Viaje a Barcelona. Un “aguijón” por el que ninguno se pierde

Un grupo de universitarios italianos y españoles, tres días en Cataluña. ¿Pero qué es ese velo de tristeza que siempre asoma, incluso ante la belleza de la Sagrada Familia o de nuestro estar juntos?

Este fin de semana hemos estado cuarenta y tres amigos en Barcelona. Italianos, barceloneses y madrileños nos hemos encontrado en el Tibidabo y, desde el jueves por la noche, hemos estado compartiendo, conociéndonos, jugando, visitando la ciudad, comiendo, cantando… Conociendo más lo que a cada uno de nosotros nos ha sucedido y nos ha conquistado. Aquello por lo que cada uno de nosotros estábamos allí.

La unidad entre nosotros es sorprendente. Cómo compartimos lo más importante de la vida, cómo vivimos de Uno que lo abraza todo, el estar juntos y la forma de estarlo, lo abarca todo. La visita a la ciudad, las comidas, cantar, celebrar la misa, jugar. Cualquier cosa que hacemos juntos es para conocerle más. Siempre en el horizonte de un gran amor. Y todo es sorpresa, incluso ese pungolo, ese aguijón del que hemos hablado en las comidas y en las cenas.

El momento de comer y cenar juntos ha sido una ocasión para contarnos lo que nos había pasado durante el día, para preguntar, para poner encima de la mesa nuestras inquietudes, a una sola voz. Esta es una de las cosas que más me sorprenden en la manera de cuidar nuestro estar juntos, todos a una sola cosa, la más importante, la que está ocurriendo.

El viernes por la mañana visitamos la Sagrada Familia, y me sorprendió la manera en la que estábamos todos, con los ojos buscando conocer más lo que hay detrás de una belleza así, descubriendo la relación que Gaudí tenía con el Misterio para poder construir algo así, tan lleno de sentido y de significado. De hecho, la conversación de la comida fue sobre esto.

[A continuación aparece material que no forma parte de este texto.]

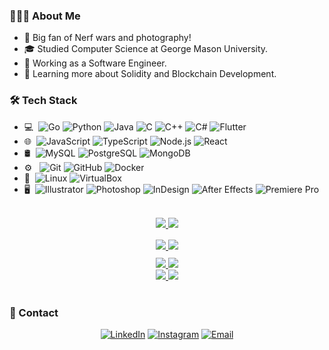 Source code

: <h3>👨🏻‍💻&nbsp;About Me</h3>

- 🤔&nbsp;Big fan of Nerf wars and photography!
- 🎓&nbsp;Studied Computer Science at George Mason University.
- 💼&nbsp;Working as a Software Engineer.
- 🌱&nbsp;Learning more about Solidity and Blockchain Development.

<h3>🛠&nbsp;Tech Stack</h3>

<!-- search for icons here https://simpleicons.org/ -->

- 💻&nbsp;
  ![Go](https://img.shields.io/badge/-Go-333333?style=flat&logo=go)
  ![Python](https://img.shields.io/badge/-Python-333333?style=flat&logo=python)
  ![Java](https://img.shields.io/badge/-Java-333333?style=flat&logo=Java)
  ![C](https://img.shields.io/badge/-C-333333?style=flat&logo=C)
  ![C++](https://img.shields.io/badge/-C++-333333?style=flat&logo=C%2B%2B)
  ![C#](https://img.shields.io/badge/-C%23-333333?style=flat&logo=C-sharp)
  ![Flutter](https://img.shields.io/badge/-Flutter-333333?style=flat&logo=flutter)
- 🌐&nbsp;
  ![JavaScript](https://img.shields.io/badge/-JavaScript-333333?style=flat&logo=javascript)
  ![TypeScript](https://img.shields.io/badge/-TypeScript-333333?style=flat&logo=typescript)
  ![Node.js](https://img.shields.io/badge/-Node.js-333333?style=flat&logo=nodedotjs)
  ![React](https://img.shields.io/badge/-React-333333?style=flat&logo=react)
- 🛢&nbsp;
  ![MySQL](https://img.shields.io/badge/-MySQL-333333?style=flat&logo=mysql)
  ![PostgreSQL](https://img.shields.io/badge/-PostgreSQL-333333?style=flat&logo=postgresql)
  ![MongoDB](https://img.shields.io/badge/-MongoDB-333333?style=flat&logo=mongodb)
- ⚙️ &nbsp;
  ![Git](https://img.shields.io/badge/-Git-333333?style=flat&logo=git)
  ![GitHub](https://img.shields.io/badge/-GitHub-333333?style=flat&logo=github)
  ![Docker](https://img.shields.io/badge/-Docker-333333?style=flat&logo=docker)
- 🔧&nbsp;
  ![Linux](https://img.shields.io/badge/-Linux-333333?style=flat&logo=linux)
  ![VirtualBox](https://img.shields.io/badge/-VirtualBox-333333?style=flat&logo=virtualbox)
- 🖥&nbsp;
  ![Illustrator](https://img.shields.io/badge/-Illustrator-333333?style=flat&logo=adobe-illustrator)
  ![Photoshop](https://img.shields.io/badge/-Photoshop-333333?style=flat&logo=adobe-photoshop)
  ![InDesign](https://img.shields.io/badge/-InDesign-333333?style=flat&logo=adobe-indesign)
  ![After Effects](https://img.shields.io/badge/-After%20Effects-333333?style=flat&logo=adobe-after-effects)
  ![Premiere Pro](https://img.shields.io/badge/-Premiere%20Pro-333333?style=flat&logo=adobe-premiere-pro)

<br/>

<div align="center" style="margin-bottom:16px">
  <a href="https://github.com/anuraghazra/github-readme-stats#gh-dark-mode-only">
    <img src="https://github-readme-stats.vercel.app/api?username=minhd-vu&theme=onedark&show_icons=true&count_private=true#gh-dark-mode-only">
  </a>
  <a href="https://github.com/anuraghazra/github-readme-stats#gh-light-mode-only">
    <img src="https://github-readme-stats.vercel.app/api?username=minhd-vu&theme=buefy&show_icons=true&count_private=true#gh-light-mode-only">
  </a>
</div>

<div align="center" style="margin-bottom:10px">
  <a href="https://github.com/anuraghazra/github-readme-stats#gh-dark-mode-only">
    <img src="https://github-readme-stats.vercel.app/api/top-langs/?username=minhd-vu&theme=onedark&layout=compact&langs_count=10&card_width=445&role=OWNER,COLLABORATOR&hide=css,html,shell,dockerfile,shaderlab,tex,cmake#gh-dark-mode-only">
  </a>
  <a href="https://github.com/anuraghazra/github-readme-stats#gh-light-mode-only">
    <img src="https://github-readme-stats.vercel.app/api/top-langs/?username=minhd-vu&theme=buefy&layout=compact&langs_count=10&card_width=445&role=OWNER,COLLABORATOR&hide=css,html,shell,dockerfile,shaderlab,tex,cmake#gh-light-mode-only">
  </a>
</div>

<div align="center">
  <a href="https://github.com/DenverCoder1/github-readme-streak-stats#gh-dark-mode-only">
    <img src="https://github-readme-streak-stats.herokuapp.com/?user=minhd-vu&theme=onedark#gh-dark-mode-only">
  </a>
  <a href="https://github.com/DenverCoder1/github-readme-streak-stats#gh-light-mode-only">
    <img src="https://github-readme-streak-stats.herokuapp.com/?user=minhd-vu&theme=buefy#gh-light-mode-only">
  </a>
</div>

<div align="center">
  <a href="https://github.com/ryo-ma/github-profile-trophy#gh-dark-mode-only">
    <img src="https://github-profile-trophy.vercel.app/?username=minhd-vu&theme=onedark&margin-h=18&margin-w=18&column=4#gh-dark-mode-only">
  </a>
  <a href="https://github.com/ryo-ma/github-profile-trophy#gh-light-mode-only">
    <img src="https://github-profile-trophy.vercel.app/?username=minhd-vu&margin-h=18&margin-w=18&column=4#gh-light-mode-only">
  </a>
</div>

<br/>

<h3>🤝&nbsp;Contact</h3>

<div align="center">
  <a href="https://www.linkedin.com/in/vudominhd/"><img alt="LinkedIn" src="https://img.shields.io/badge/LinkedIn-Minh%20Vu-blue?style=flat-square&logo=linkedin"></a>
  <a href="https://www.instagram.com/minhd_vu/"><img alt="Instagram" src="https://img.shields.io/badge/Instagram-minhd_vu-blue?style=flat-square&logo=instagram"></a>
  <a href="mailto:minhd_vu@yahoo.com"><img alt="Email" src="https://img.shields.io/badge/Email-minhd_vu@yahoo.com-blue?style=flat-square&logo=gmail"></a>
</div>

En la cena de ese mismo día, después de un día genial, de visitar la Sagrada Familia, comer juntos y jugar en la playa, Juan nos contaba que después del día que habíamos pasado algo dentro del corazón le saltaba en forma de tristeza. A partir de la conversación que tuvimos en esta cena, todo el fin de semana ha sido ayudarnos a comprender este aguijón que nos pincha el corazón, este pungolo que –decía Dima– no nos deja indiferentes, que nos detiene. Lo podemos vivir de dos formas, decía: como una sombra que llega y tapa lo bello, como un problema, o como algo que nos asalta y nos provoca a preguntarnos quién está detrás de todo lo que vivimos, de la belleza de las cosas. En la plenitud y en la insuficiencia, en cada cosa que nos sucede. A partir de esto ha sido precioso ir contándonos cómo vivíamos cada uno las cosas bellas, y este aguijón que a menudo nos asalta. Que hace nuestro corazón cada vez más de Otro.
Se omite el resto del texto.